O este otro que dice:
“El tercer mundo es el paraíso de los corazones rotos”
Y no puedo evitar imaginarme algún puesto en el mercado de Guarambaré, con sus mesas y sillas de plástico, con sus comensales y/o (más bien) bebedores sombríamente bulliciosos, sosteniendo el desvelo lloroso antes de la llegada del amanecer. O recordar los viernes de noche en viaje de colectivo por ruta 1, de San Lorenzo hacia Guarambaré, a esa hora en que los vendedores y vendedoras ambulantes cierran su rutina del día y se sienten felices de tomarse sus latas bien frías en el bus, hablarse a los gritos y llorar vallenatos. Ese paraíso de los corazones rotos.
Creo que Fede consigue con Canciones para decir chau juntar en su escritura su habilidad para ponernos en escena, su prosa poética actual, directa, muy natural (o sea, no rebuscada), y ese algo que se siente de su herencia paraguaya, una reacción parecida a lo que él contaba que le pasa al escuchar el guaraní, que aunque no lo entienda textualmente todas las veces, siempre despierta una sensación en sus fibras.

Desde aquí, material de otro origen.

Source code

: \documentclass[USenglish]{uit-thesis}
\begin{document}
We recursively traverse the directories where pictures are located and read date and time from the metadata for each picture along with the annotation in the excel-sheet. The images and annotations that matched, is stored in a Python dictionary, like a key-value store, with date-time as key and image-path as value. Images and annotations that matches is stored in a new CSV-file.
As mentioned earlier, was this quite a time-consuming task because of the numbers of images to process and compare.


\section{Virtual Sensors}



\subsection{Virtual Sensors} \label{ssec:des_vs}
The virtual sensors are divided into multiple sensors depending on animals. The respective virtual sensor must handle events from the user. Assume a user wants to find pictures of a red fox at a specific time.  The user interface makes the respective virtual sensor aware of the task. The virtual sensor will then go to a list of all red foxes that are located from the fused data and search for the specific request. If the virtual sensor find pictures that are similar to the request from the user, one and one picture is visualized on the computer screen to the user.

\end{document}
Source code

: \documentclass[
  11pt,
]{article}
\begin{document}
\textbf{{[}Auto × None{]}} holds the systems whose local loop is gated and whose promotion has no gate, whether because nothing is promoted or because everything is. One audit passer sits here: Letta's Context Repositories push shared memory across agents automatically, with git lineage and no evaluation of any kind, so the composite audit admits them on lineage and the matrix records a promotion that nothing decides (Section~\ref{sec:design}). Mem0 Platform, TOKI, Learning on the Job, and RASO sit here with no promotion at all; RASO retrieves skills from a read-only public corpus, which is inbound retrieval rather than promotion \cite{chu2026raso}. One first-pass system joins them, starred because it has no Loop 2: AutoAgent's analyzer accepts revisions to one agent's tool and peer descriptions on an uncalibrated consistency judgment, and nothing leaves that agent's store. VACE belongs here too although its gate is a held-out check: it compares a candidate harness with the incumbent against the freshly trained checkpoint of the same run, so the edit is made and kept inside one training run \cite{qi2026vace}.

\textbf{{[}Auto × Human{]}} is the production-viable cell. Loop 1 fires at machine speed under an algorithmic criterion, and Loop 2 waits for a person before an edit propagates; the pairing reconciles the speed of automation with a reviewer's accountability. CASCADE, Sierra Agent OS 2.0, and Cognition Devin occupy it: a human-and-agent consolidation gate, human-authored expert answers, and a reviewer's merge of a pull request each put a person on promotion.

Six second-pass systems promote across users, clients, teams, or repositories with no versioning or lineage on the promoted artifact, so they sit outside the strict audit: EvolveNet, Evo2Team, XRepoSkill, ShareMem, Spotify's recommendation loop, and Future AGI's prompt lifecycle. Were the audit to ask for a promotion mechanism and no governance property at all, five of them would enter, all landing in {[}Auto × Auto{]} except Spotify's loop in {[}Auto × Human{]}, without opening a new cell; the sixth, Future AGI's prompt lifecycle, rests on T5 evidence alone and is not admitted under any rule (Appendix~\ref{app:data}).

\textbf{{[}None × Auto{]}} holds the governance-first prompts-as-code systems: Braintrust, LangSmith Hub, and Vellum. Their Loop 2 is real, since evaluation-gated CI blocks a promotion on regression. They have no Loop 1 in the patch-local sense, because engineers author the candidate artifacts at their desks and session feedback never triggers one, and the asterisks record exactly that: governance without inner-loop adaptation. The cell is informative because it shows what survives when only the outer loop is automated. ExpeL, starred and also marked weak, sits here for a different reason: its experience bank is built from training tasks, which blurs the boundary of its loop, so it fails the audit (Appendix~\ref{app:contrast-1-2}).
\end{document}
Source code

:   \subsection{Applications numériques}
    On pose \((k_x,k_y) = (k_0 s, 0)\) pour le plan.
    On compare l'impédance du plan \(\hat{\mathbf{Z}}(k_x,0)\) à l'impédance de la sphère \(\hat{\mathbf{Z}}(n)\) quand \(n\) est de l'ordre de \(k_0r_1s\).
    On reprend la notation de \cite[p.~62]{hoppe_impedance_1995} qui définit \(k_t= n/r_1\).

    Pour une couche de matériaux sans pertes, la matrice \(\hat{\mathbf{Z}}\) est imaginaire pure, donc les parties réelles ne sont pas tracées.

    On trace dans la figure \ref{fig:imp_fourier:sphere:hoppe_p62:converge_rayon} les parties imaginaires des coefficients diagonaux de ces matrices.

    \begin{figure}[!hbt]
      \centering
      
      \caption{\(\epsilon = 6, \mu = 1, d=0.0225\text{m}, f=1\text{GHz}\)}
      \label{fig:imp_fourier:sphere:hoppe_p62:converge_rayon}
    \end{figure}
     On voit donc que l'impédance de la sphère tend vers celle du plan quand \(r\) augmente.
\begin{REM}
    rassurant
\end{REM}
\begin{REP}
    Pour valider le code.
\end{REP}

Algo así, de cosquilleos bien íntimos, es lo que sentimos con Fede, este amigo fronterizo alberdi-formoseño, cuando nos dice, por ejemplo:
“El verano en las kachakas es lento y sensual. Caderón. Te lleva de la mano hasta la farra. Y es peligroso mezclar farra con desamor. Todo el mundo sabe eso. Y bueno: te lloré borracho, en la panza de una kachaka, abrazado a una conservadora en la Playita de Alberdi. Una luz de acordeones rústicos es lo último que recuerdo, antes de jurarle al río no nombrarte nunca más”.
Quizá con Canciones para decir chau dejemos de repetirnos, o más bien nunca terminemos de repetirnos las preguntas: “¿Cuántas canciones dura el desamor? ¿Hasta cuándo escribiremos sobre aquella noche?”
[1] ka’aguy ñe’ẽ pytúgui oje’éva, ojeheróva: lo que se dice, lo que se nombra, desde el aliento de la selva. Esta frase está referida al uso del guaraní.